The beginning of the fast always makes me think more attentively about simple things—food, time, people. The other day, deciding to make fried potatoes for lunch, I pulled out a few potatoes, began to peel them, and—just as it happens every time—thought of my schoolmate Lesha. “May he rest in God’s Kingdom.” His memory returns to me every time my knife touches a potato.
It has been more than twenty years since he taught me the quickest way to slice them. He was a cook back then—waking before dawn, rushing to the restaurant kitchen, cutting mountains of vegetables long before most people had even opened their eyes. He knew countless tricks, but this one, the potato trick, stayed with me for life. And so each time I cook potatoes, I say—sometimes silently, sometimes out loud—“Memory eternal, Alexei.”
That simple ritual made me wonder: Who else do I remember with gratitude?
And what are the little things I carry from them?
I began to sort through memories the way one sorts through old drawers. My teachers came first—some brilliant in their subjects, others unforgettable for their life lessons. Then the round blue sunglasses my godfather bought me. The electronic keyboard gifted by an old friend, at a time when I needed it most.

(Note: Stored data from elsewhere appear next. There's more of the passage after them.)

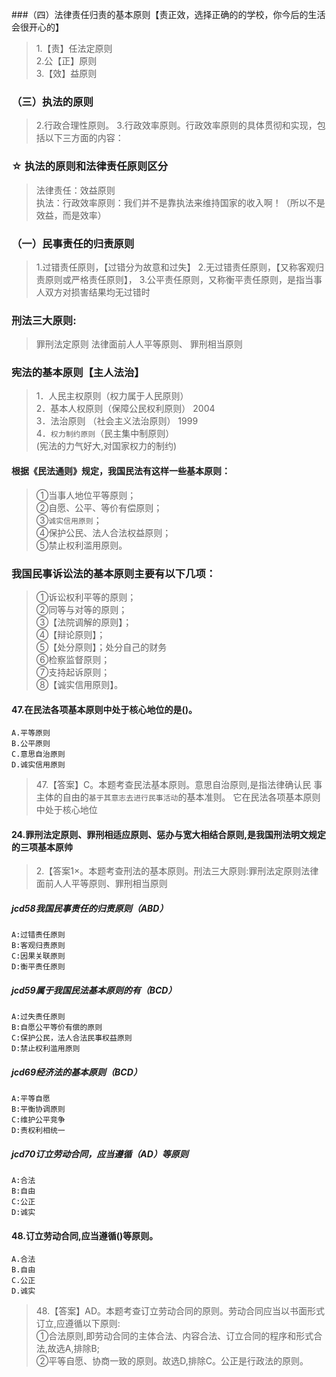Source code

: ###（四）法律责任归责的基本原则【责正效，选择正确的的学校，你今后的生活会很开心的】
>   1.【责】任法定原则      
    2.公【正】原则      
    3.【效】益原则      

### （三）执法的原则
>   2.行政合理性原则。
    3.行政效率原则。行政效率原则的具体贯彻和实现，包括以下三方面的内容：

### ☆ 执法的原则和法律责任原则区分
>   法律责任：效益原则    
    执法：行政效率原则：我们并不是靠执法来维持国家的收入啊！（所以不是效益，而是效率）
    

### （一）民事责任的归责原则
>   1.过错责任原则，【过错分为故意和过失】
    2.无过错责任原则，【又称客观归责原则或严格责任原则】，
    3.公平责任原则，又称衡平责任原则，是指当事人双方对损害结果均无过错时


### 刑法三大原则:
>   罪刑法定原则
    法律面前人人平等原则、
    罪刑相当原则  

### 宪法的基本原则【主人法治】
>   1．人民主权原则（权力属于人民原则）    
    2．基本人权原则（保障公民权利原则） 2004    
    3．法治原则 （社会主义法治原则） 1999    
    4．`权力制约原则`（民主集中制原则）     
    (宪法的力气好大,对国家权力的制约)


#### 根据《民法通则》规定，我国民法有这样一些基本原则：    
>   ①当事人地位平等原则；     
    ②自愿、公平、等价有偿原则；     
    ③`诚实信用原则`；     
    ④保护公民、法人合法权益原则；     
    ⑤禁止权利滥用原则。     

### 我国民事诉讼法的基本原则主要有以下几项：
>   ①诉讼权利平等的原则；    
    ②同等与对等的原则；    
    ③【法院调解的原则】；    
    ④【辩论原则】；    
    ⑤【处分原则】；处分自己的财务    
    ⑥检察监督原则；    
    ⑦支持起诉原则；    
    ⑧【诚实信用原则】。    

#### 47.在民法各项基本原则中处于核心地位的是()。
    A.平等原则
    B.公平原则
    C.意思自治原则
    D.诚实信用原则
>   47.【答案】C。本题考查民法基本原则。意思自治原则,是指法律确认民
    事主体的自由的`基于其意志去进行民事活动`的基本准则。
    它在民法各项基本原则中处于核心地位

    
#### 24.罪刑法定原则、罪刑相适应原则、惩办与宽大相结合原则,是我国刑法明文规定的三项基本原帅
>   2.【答案1×。本题考查刑法的基本原则。刑法三大原则:罪刑法定原则法律面前人人平等原则、罪刑相当原则    


##### jcd58我国民事责任的归责原则（ABD）
    A:过错责任原则
    B:客观归责原则
    C:因果关联原则
    D:衡平责任原则

##### jcd59属于我国民法基本原则的有（BCD）
    A:过失责任原则
    B:自愿公平等价有偿的原则
    C:保护公民，法人合法民事权益原则
    D:禁止权利滥用原则


##### jcd69经济法的基本原则（BCD）
    A:平等自愿
    B:平衡协调原则
    C:维护公平竞争
    D:责权利相统一

##### jcd70订立劳动合同，应当遵循（AD）等原则
    A:合法
    B:自由
    C:公正
    D:诚实

#### 48.订立劳动合同,应当遵循()等原则。
    A.合法
    B.自由
    C.公正
    D.诚实
>   48.【答案】AD。本题考查订立劳动合同的原则。劳动合同应当以书面形式    
    订立,应遵循以下原则:    
    ①合法原则,即劳动合同的主体合法、内容合法、订立合同的程序和形式合法,故选A,排除B;    
    ②平等自愿、协商一致的原则。故选D,排除C。公正是行政法的原则。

A thousand small skills, gifts, and gestures from many different people—yet each one remains a warm thread woven into the fabric of my life.
And then a thought struck me: isn’t every grateful memory a kind of prayer?
That brief moment when we remember someone with warmth or appreciation—does it not resemble the beginning of a prayer for them? We think of the person with gratitude, we wish them good—whether in this life or the next. And because God knows every thought of the heart, He also knows these small, grateful moments we offer up as memories. Perhaps our remembrance becomes, in His hands, a quiet, unspoken prayer.
People once wrote on the backs of photographs: “For a kind memory.”
As a child, I thought it was only a pretty phrase. But now I understand: it was a genuine wish—May you remember me kindly. May your thoughts of me do good.
Of course, in the vast scale of the universe, my little memory-prayer is tiny—just a drop. But many drops make rain, and many quiet remembrances become a gentle good in the world. Each time we recall someone with gratitude, we help generate that good. And in our own hearts, gratitude grows—toward God above all, the One who arranges these small encounters, these teachers, these gifts, these moments of kindness.
So if a simple potato can bring back a soul with love, then memory truly is more than nostalgia. It is a blessing—both given and received.